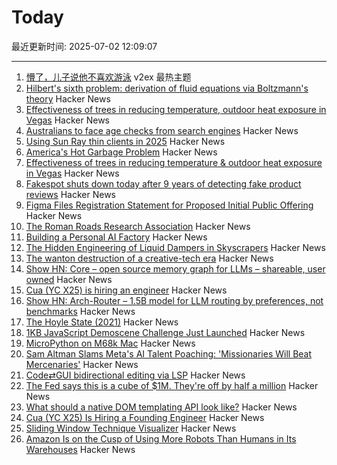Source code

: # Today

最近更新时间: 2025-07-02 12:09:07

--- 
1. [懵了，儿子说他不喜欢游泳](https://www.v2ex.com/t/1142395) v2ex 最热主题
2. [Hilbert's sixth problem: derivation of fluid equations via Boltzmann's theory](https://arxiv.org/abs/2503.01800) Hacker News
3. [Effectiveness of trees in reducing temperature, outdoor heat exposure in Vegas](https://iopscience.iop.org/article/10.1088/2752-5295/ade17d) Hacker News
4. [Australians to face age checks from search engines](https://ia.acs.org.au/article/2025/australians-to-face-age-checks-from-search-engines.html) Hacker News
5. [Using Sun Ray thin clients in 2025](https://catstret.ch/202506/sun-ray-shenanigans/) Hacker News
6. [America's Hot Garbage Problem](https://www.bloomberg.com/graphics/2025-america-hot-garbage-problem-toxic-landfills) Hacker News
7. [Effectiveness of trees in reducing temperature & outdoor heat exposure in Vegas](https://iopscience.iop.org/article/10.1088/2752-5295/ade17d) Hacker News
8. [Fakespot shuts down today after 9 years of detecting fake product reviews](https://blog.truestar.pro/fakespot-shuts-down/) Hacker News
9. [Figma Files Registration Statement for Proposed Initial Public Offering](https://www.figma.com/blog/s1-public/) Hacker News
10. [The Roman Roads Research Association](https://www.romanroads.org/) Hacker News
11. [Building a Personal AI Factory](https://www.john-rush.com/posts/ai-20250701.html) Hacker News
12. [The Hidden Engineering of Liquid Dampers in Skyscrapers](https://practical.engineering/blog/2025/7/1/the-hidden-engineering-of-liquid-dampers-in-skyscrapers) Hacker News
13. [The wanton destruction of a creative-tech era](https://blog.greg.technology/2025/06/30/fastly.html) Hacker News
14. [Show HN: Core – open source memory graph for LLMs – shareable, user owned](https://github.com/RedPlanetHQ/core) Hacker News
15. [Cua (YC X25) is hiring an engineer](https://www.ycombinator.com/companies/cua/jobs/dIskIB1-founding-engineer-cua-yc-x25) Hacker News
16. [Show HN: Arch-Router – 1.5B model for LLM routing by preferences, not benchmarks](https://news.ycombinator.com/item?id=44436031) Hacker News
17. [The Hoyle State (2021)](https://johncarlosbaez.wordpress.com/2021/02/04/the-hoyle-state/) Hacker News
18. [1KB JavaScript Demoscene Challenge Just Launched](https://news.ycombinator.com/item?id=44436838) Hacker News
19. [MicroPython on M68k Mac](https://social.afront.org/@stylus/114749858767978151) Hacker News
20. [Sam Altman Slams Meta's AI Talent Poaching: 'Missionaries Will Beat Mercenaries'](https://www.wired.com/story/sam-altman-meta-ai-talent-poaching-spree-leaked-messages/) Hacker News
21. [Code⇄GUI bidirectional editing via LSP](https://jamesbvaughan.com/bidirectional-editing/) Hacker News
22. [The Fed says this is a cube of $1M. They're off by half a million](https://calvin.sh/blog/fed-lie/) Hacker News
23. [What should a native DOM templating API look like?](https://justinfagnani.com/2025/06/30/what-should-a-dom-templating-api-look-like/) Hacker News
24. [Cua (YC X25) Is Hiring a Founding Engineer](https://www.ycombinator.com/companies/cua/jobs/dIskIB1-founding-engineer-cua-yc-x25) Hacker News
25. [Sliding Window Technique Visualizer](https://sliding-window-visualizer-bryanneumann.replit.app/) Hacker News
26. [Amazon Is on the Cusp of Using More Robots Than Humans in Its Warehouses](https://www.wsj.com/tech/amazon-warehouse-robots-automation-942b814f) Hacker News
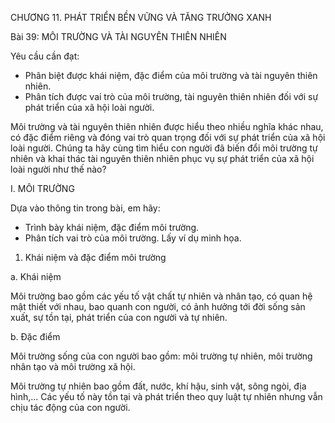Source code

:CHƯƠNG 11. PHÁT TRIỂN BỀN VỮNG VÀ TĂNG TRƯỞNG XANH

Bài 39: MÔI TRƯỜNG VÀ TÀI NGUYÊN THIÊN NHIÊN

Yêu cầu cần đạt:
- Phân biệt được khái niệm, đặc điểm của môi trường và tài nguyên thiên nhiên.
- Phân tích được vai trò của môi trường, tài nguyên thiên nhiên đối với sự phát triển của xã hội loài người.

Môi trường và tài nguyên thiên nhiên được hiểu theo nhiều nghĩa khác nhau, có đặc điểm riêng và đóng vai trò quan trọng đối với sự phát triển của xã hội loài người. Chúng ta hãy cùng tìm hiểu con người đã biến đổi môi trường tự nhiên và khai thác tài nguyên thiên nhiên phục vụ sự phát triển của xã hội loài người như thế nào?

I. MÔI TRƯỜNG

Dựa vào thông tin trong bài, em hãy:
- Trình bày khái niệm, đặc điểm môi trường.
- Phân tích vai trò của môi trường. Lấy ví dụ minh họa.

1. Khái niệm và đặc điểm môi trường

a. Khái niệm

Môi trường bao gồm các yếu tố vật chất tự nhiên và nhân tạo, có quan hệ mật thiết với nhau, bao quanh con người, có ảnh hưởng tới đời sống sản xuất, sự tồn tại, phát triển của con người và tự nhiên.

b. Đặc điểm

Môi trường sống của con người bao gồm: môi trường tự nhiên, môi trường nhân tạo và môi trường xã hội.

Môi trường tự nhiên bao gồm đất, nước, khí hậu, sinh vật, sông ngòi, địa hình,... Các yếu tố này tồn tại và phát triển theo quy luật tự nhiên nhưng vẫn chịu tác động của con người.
# # #
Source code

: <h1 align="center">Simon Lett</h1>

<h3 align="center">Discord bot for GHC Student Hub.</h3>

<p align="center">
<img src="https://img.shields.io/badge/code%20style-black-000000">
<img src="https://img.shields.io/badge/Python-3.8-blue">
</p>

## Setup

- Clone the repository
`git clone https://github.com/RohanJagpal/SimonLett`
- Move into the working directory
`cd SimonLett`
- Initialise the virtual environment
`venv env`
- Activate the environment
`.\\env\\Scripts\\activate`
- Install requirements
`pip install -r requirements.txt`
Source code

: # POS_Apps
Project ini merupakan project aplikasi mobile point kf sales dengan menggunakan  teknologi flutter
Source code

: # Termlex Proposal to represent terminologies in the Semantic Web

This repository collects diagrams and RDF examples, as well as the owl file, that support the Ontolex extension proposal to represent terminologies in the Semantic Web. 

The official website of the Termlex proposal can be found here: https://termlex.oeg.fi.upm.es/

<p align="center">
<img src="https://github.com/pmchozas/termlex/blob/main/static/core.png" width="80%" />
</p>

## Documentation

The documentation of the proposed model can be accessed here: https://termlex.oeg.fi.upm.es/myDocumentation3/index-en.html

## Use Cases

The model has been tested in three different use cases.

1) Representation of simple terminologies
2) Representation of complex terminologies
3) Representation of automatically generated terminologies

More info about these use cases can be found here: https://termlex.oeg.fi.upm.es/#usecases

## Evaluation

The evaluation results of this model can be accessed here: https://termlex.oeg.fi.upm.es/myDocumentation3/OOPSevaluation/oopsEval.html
# # #
WORK REQUEST. Print nothing but the lines above starting with the line that contains "25. [Sliding Window" and going on through the line that contains "- Phân biệt". Leave out the pictures.

WRITTEN SOLUTION.
25. [Sliding Window Technique Visualizer](https://sliding-window-visualizer-bryanneumann.replit.app/) Hacker News
26. [Amazon Is on the Cusp of Using More Robots Than Humans in Its Warehouses](https://www.wsj.com/tech/amazon-warehouse-robots-automation-942b814f) Hacker News
Source code

:CHƯƠNG 11. PHÁT TRIỂN BỀN VỮNG VÀ TĂNG TRƯỞNG XANH

Bài 39: MÔI TRƯỜNG VÀ TÀI NGUYÊN THIÊN NHIÊN

Yêu cầu cần đạt:
- Phân biệt được khái niệm, đặc điểm của môi trường và tài nguyên thiên nhiên.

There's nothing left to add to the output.